TASK DETAILS:
Copy every line of the entries that includes the word "testattu".

Entries taken from a collection:
+++

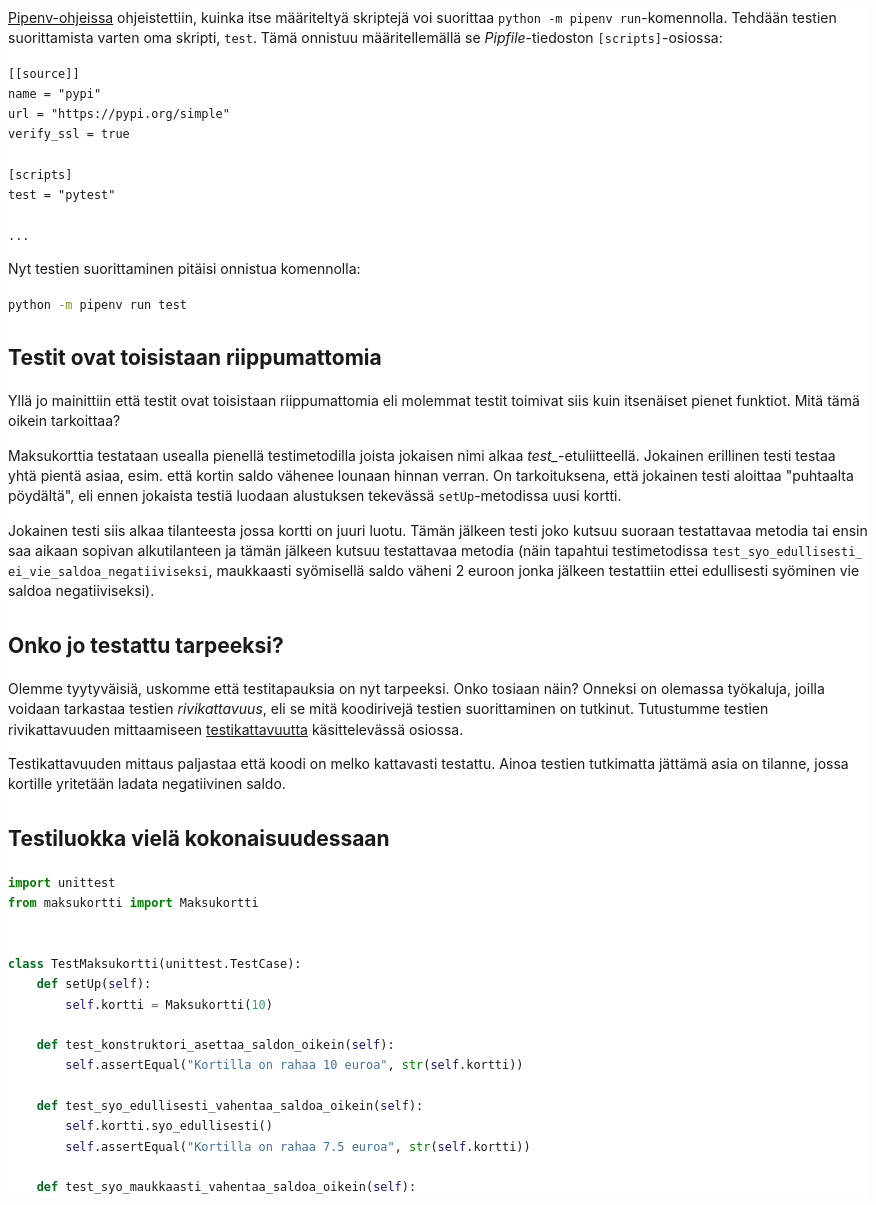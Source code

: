[Pipenv-ohjeissa](./pipenv.md) ohjeistettiin, kuinka itse määriteltyä skriptejä voi suorittaa `python -m pipenv run`-komennolla. Tehdään testien suorittamista varten oma skripti, `test`. Tämä onnistuu määritellemällä se _Pipfile_-tiedoston `[scripts]`-osiossa:

```
[[source]]
name = "pypi"
url = "https://pypi.org/simple"
verify_ssl = true

[scripts]
test = "pytest"

...
```

Nyt testien suorittaminen pitäisi onnistua komennolla:

```bash
python -m pipenv run test
```

## Testit ovat toisistaan riippumattomia

Yllä jo mainittiin että testit ovat toisistaan riippumattomia eli molemmat testit toimivat siis kuin itsenäiset pienet funktiot. Mitä tämä oikein tarkoittaa?

Maksukorttia testataan usealla pienellä testimetodilla joista jokaisen nimi alkaa _test\__-etuliitteellä. Jokainen erillinen testi testaa yhtä pientä asiaa, esim. että kortin saldo vähenee lounaan hinnan verran. On tarkoituksena, että jokainen testi aloittaa "puhtaalta pöydältä", eli ennen jokaista testiä luodaan alustuksen tekevässä `setUp`-metodissa uusi kortti.

Jokainen testi siis alkaa tilanteesta jossa kortti on juuri luotu. Tämän jälkeen testi joko kutsuu suoraan testattavaa metodia tai ensin saa aikaan sopivan alkutilanteen ja tämän jälkeen kutsuu testattavaa metodia (näin tapahtui testimetodissa `test_syo_edullisesti_ei_vie_saldoa_negatiiviseksi`, maukkaasti syömisellä saldo väheni 2 euroon jonka jälkeen testattiin ettei edullisesti syöminen vie saldoa negatiiviseksi).

## Onko jo testattu tarpeeksi?

Olemme tyytyväisiä, uskomme että testitapauksia on nyt tarpeeksi. Onko tosiaan näin? Onneksi on olemassa työkaluja, joilla voidaan tarkastaa testien _rivikattavuus_, eli se mitä koodirivejä testien suorittaminen on tutkinut. Tutustumme testien rivikattavuuden mittaamiseen [testikattavuutta](./coverage.py) käsittelevässä osiossa.

Testikattavuuden mittaus paljastaa että koodi on melko kattavasti testattu. Ainoa testien tutkimatta jättämä asia on tilanne, jossa kortille yritetään ladata negatiivinen saldo.

## Testiluokka vielä kokonaisuudessaan

```python
import unittest
from maksukortti import Maksukortti


class TestMaksukortti(unittest.TestCase):
    def setUp(self):
        self.kortti = Maksukortti(10)

    def test_konstruktori_asettaa_saldon_oikein(self):
        self.assertEqual("Kortilla on rahaa 10 euroa", str(self.kortti))

    def test_syo_edullisesti_vahentaa_saldoa_oikein(self):
        self.kortti.syo_edullisesti()
        self.assertEqual("Kortilla on rahaa 7.5 euroa", str(self.kortti))

    def test_syo_maukkaasti_vahentaa_saldoa_oikein(self):
```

+++

RESPONSE:
## Onko jo testattu tarpeeksi?
Testikattavuuden mittaus paljastaa että koodi on melko kattavasti testattu. Ainoa testien tutkimatta jättämä asia on tilanne, jossa kortille yritetään ladata negatiivinen saldo.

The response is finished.